Stored data
BEGIN

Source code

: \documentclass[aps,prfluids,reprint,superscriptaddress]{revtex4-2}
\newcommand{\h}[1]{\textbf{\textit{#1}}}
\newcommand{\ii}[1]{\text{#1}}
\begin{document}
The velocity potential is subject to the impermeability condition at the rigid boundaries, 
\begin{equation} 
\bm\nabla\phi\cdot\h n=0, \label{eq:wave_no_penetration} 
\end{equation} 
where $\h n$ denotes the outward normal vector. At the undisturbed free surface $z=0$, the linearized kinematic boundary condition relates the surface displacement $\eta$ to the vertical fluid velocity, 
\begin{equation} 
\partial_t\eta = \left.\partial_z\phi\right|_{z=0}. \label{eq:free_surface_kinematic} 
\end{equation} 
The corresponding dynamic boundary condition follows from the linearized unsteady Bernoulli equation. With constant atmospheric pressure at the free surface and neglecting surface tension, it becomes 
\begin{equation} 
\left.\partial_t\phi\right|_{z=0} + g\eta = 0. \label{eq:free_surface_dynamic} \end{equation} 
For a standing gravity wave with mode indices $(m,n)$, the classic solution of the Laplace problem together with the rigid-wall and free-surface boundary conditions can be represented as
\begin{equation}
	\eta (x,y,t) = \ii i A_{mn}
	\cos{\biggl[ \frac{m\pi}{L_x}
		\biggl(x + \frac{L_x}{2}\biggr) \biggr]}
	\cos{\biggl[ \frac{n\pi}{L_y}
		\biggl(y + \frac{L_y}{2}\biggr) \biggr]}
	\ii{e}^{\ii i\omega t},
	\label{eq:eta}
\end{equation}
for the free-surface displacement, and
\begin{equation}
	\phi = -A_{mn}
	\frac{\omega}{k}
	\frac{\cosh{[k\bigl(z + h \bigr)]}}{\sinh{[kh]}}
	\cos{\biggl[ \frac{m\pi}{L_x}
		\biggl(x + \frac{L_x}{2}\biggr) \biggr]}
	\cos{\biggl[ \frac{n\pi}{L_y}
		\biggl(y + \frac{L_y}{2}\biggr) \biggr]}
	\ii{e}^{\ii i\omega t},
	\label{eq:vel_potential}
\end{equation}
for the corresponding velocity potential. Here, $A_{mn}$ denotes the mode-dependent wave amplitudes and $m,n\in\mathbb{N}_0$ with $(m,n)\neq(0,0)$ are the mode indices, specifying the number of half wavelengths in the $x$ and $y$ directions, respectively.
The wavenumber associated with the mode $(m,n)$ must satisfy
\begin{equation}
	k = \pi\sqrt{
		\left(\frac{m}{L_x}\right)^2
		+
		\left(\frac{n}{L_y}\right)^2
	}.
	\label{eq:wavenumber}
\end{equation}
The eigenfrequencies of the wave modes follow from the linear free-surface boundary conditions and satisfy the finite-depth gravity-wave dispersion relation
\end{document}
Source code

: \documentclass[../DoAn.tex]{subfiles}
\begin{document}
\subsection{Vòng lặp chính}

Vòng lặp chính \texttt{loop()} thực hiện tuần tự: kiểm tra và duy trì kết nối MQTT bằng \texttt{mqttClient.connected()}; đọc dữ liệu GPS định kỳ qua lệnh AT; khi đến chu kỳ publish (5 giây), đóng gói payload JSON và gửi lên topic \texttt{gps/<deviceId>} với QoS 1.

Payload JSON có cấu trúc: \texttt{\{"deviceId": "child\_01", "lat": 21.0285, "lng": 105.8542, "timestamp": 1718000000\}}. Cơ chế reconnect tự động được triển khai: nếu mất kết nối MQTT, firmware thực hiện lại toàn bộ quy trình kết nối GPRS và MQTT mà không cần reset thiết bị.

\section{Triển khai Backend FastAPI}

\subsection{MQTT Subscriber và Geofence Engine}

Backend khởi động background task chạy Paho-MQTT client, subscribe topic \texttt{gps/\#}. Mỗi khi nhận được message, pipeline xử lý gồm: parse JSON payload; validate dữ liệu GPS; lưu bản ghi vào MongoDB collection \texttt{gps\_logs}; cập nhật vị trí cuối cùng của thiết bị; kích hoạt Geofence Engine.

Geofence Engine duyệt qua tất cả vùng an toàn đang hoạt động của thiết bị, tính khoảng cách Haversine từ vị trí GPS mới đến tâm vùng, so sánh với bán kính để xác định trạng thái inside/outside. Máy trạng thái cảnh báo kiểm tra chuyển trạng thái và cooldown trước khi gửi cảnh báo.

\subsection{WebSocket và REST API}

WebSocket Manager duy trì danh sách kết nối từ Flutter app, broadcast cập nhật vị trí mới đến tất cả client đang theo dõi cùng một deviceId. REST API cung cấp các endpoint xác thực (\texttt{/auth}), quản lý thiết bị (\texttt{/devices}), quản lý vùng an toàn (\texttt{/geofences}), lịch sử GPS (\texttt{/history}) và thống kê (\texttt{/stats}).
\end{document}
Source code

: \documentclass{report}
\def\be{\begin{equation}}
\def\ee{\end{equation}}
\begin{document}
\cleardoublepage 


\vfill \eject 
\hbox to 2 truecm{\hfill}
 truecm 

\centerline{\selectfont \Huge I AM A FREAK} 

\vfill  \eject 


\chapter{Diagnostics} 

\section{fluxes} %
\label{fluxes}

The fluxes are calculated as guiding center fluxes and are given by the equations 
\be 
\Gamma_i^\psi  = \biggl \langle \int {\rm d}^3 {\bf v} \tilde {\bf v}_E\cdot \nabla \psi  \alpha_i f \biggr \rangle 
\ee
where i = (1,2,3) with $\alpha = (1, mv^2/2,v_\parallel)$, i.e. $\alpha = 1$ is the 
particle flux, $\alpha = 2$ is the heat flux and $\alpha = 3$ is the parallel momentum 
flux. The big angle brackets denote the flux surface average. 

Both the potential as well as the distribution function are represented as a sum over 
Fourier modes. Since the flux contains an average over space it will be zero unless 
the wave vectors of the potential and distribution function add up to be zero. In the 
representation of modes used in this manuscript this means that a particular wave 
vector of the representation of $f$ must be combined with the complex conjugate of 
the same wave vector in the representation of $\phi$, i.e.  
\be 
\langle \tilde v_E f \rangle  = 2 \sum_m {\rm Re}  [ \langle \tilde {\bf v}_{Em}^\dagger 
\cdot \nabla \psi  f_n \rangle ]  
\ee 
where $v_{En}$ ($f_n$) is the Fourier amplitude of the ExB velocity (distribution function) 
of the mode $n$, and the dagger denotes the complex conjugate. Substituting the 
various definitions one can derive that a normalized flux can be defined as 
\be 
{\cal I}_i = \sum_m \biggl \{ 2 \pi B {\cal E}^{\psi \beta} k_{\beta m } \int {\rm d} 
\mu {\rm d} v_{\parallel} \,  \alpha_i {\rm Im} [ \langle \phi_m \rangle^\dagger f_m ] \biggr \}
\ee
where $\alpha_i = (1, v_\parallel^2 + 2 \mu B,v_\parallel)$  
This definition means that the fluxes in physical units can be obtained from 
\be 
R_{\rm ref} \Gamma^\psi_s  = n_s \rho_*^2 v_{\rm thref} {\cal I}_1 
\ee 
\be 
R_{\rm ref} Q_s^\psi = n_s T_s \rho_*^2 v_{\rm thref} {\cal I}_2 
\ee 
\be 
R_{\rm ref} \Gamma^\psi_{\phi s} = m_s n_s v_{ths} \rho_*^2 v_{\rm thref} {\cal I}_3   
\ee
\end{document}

END

All of the records go in your answer, copied exactly.

§ Answer to this task
Source code

: \documentclass[aps,prfluids,reprint,superscriptaddress]{revtex4-2}
\newcommand{\h}[1]{\textbf{\textit{#1}}}
\newcommand{\ii}[1]{\text{#1}}
\begin{document}
The velocity potential is subject to the impermeability condition at the rigid boundaries, 
\begin{equation} 
\bm\nabla\phi\cdot\h n=0, \label{eq:wave_no_penetration} 
\end{equation} 
where $\h n$ denotes the outward normal vector. At the undisturbed free surface $z=0$, the linearized kinematic boundary condition relates the surface displacement $\eta$ to the vertical fluid velocity, 
\begin{equation} 
\partial_t\eta = \left.\partial_z\phi\right|_{z=0}. \label{eq:free_surface_kinematic} 
\end{equation} 
The corresponding dynamic boundary condition follows from the linearized unsteady Bernoulli equation. With constant atmospheric pressure at the free surface and neglecting surface tension, it becomes 
\begin{equation} 
\left.\partial_t\phi\right|_{z=0} + g\eta = 0. \label{eq:free_surface_dynamic} \end{equation} 
For a standing gravity wave with mode indices $(m,n)$, the classic solution of the Laplace problem together with the rigid-wall and free-surface boundary conditions can be represented as
\begin{equation}
	\eta (x,y,t) = \ii i A_{mn}
	\cos{\biggl[ \frac{m\pi}{L_x}
		\biggl(x + \frac{L_x}{2}\biggr) \biggr]}
	\cos{\biggl[ \frac{n\pi}{L_y}
		\biggl(y + \frac{L_y}{2}\biggr) \biggr]}
	\ii{e}^{\ii i\omega t},
	\label{eq:eta}
\end{equation}
for the free-surface displacement, and
\begin{equation}
	\phi = -A_{mn}
	\frac{\omega}{k}
	\frac{\cosh{[k\bigl(z + h \bigr)]}}{\sinh{[kh]}}
	\cos{\biggl[ \frac{m\pi}{L_x}
		\biggl(x + \frac{L_x}{2}\biggr) \biggr]}
	\cos{\biggl[ \frac{n\pi}{L_y}
		\biggl(y + \frac{L_y}{2}\biggr) \biggr]}
	\ii{e}^{\ii i\omega t},
	\label{eq:vel_potential}
\end{equation}
for the corresponding velocity potential. Here, $A_{mn}$ denotes the mode-dependent wave amplitudes and $m,n\in\mathbb{N}_0$ with $(m,n)\neq(0,0)$ are the mode indices, specifying the number of half wavelengths in the $x$ and $y$ directions, respectively.
The wavenumber associated with the mode $(m,n)$ must satisfy
\begin{equation}
	k = \pi\sqrt{
		\left(\frac{m}{L_x}\right)^2
		+
		\left(\frac{n}{L_y}\right)^2
	}.
	\label{eq:wavenumber}
\end{equation}
The eigenfrequencies of the wave modes follow from the linear free-surface boundary conditions and satisfy the finite-depth gravity-wave dispersion relation
\end{document}
Source code

: \documentclass[../DoAn.tex]{subfiles}
\begin{document}
\subsection{Vòng lặp chính}

Vòng lặp chính \texttt{loop()} thực hiện tuần tự: kiểm tra và duy trì kết nối MQTT bằng \texttt{mqttClient.connected()}; đọc dữ liệu GPS định kỳ qua lệnh AT; khi đến chu kỳ publish (5 giây), đóng gói payload JSON và gửi lên topic \texttt{gps/<deviceId>} với QoS 1.

Payload JSON có cấu trúc: \texttt{\{"deviceId": "child\_01", "lat": 21.0285, "lng": 105.8542, "timestamp": 1718000000\}}. Cơ chế reconnect tự động được triển khai: nếu mất kết nối MQTT, firmware thực hiện lại toàn bộ quy trình kết nối GPRS và MQTT mà không cần reset thiết bị.

\section{Triển khai Backend FastAPI}

\subsection{MQTT Subscriber và Geofence Engine}

Backend khởi động background task chạy Paho-MQTT client, subscribe topic \texttt{gps/\#}. Mỗi khi nhận được message, pipeline xử lý gồm: parse JSON payload; validate dữ liệu GPS; lưu bản ghi vào MongoDB collection \texttt{gps\_logs}; cập nhật vị trí cuối cùng của thiết bị; kích hoạt Geofence Engine.

Geofence Engine duyệt qua tất cả vùng an toàn đang hoạt động của thiết bị, tính khoảng cách Haversine từ vị trí GPS mới đến tâm vùng, so sánh với bán kính để xác định trạng thái inside/outside. Máy trạng thái cảnh báo kiểm tra chuyển trạng thái và cooldown trước khi gửi cảnh báo.

\subsection{WebSocket và REST API}

WebSocket Manager duy trì danh sách kết nối từ Flutter app, broadcast cập nhật vị trí mới đến tất cả client đang theo dõi cùng một deviceId. REST API cung cấp các endpoint xác thực (\texttt{/auth}), quản lý thiết bị (\texttt{/devices}), quản lý vùng an toàn (\texttt{/geofences}), lịch sử GPS (\texttt{/history}) và thống kê (\texttt{/stats}).
\end{document}
Source code

: \documentclass{report}
\def\be{\begin{equation}}
\def\ee{\end{equation}}
\begin{document}
\cleardoublepage 


\vfill \eject 
\hbox to 2 truecm{\hfill}
 truecm 

\centerline{\selectfont \Huge I AM A FREAK} 

\vfill  \eject 


\chapter{Diagnostics} 

\section{fluxes} %
\label{fluxes}

The fluxes are calculated as guiding center fluxes and are given by the equations 
\be 
\Gamma_i^\psi  = \biggl \langle \int {\rm d}^3 {\bf v} \tilde {\bf v}_E\cdot \nabla \psi  \alpha_i f \biggr \rangle 
\ee
where i = (1,2,3) with $\alpha = (1, mv^2/2,v_\parallel)$, i.e. $\alpha = 1$ is the 
particle flux, $\alpha = 2$ is the heat flux and $\alpha = 3$ is the parallel momentum 
flux. The big angle brackets denote the flux surface average. 

Both the potential as well as the distribution function are represented as a sum over 
Fourier modes. Since the flux contains an average over space it will be zero unless 
the wave vectors of the potential and distribution function add up to be zero. In the 
representation of modes used in this manuscript this means that a particular wave 
vector of the representation of $f$ must be combined with the complex conjugate of 
the same wave vector in the representation of $\phi$, i.e.  
\be 
\langle \tilde v_E f \rangle  = 2 \sum_m {\rm Re}  [ \langle \tilde {\bf v}_{Em}^\dagger 
\cdot \nabla \psi  f_n \rangle ]  
\ee 
where $v_{En}$ ($f_n$) is the Fourier amplitude of the ExB velocity (distribution function) 
of the mode $n$, and the dagger denotes the complex conjugate. Substituting the 
various definitions one can derive that a normalized flux can be defined as 
\be 
{\cal I}_i = \sum_m \biggl \{ 2 \pi B {\cal E}^{\psi \beta} k_{\beta m } \int {\rm d} 
\mu {\rm d} v_{\parallel} \,  \alpha_i {\rm Im} [ \langle \phi_m \rangle^\dagger f_m ] \biggr \}
\ee
where $\alpha_i = (1, v_\parallel^2 + 2 \mu B,v_\parallel)$  
This definition means that the fluxes in physical units can be obtained from 
\be 
R_{\rm ref} \Gamma^\psi_s  = n_s \rho_*^2 v_{\rm thref} {\cal I}_1 
\ee 
\be 
R_{\rm ref} Q_s^\psi = n_s T_s \rho_*^2 v_{\rm thref} {\cal I}_2 
\ee 
\be 
R_{\rm ref} \Gamma^\psi_{\phi s} = m_s n_s v_{ths} \rho_*^2 v_{\rm thref} {\cal I}_3   
\ee
\end{document}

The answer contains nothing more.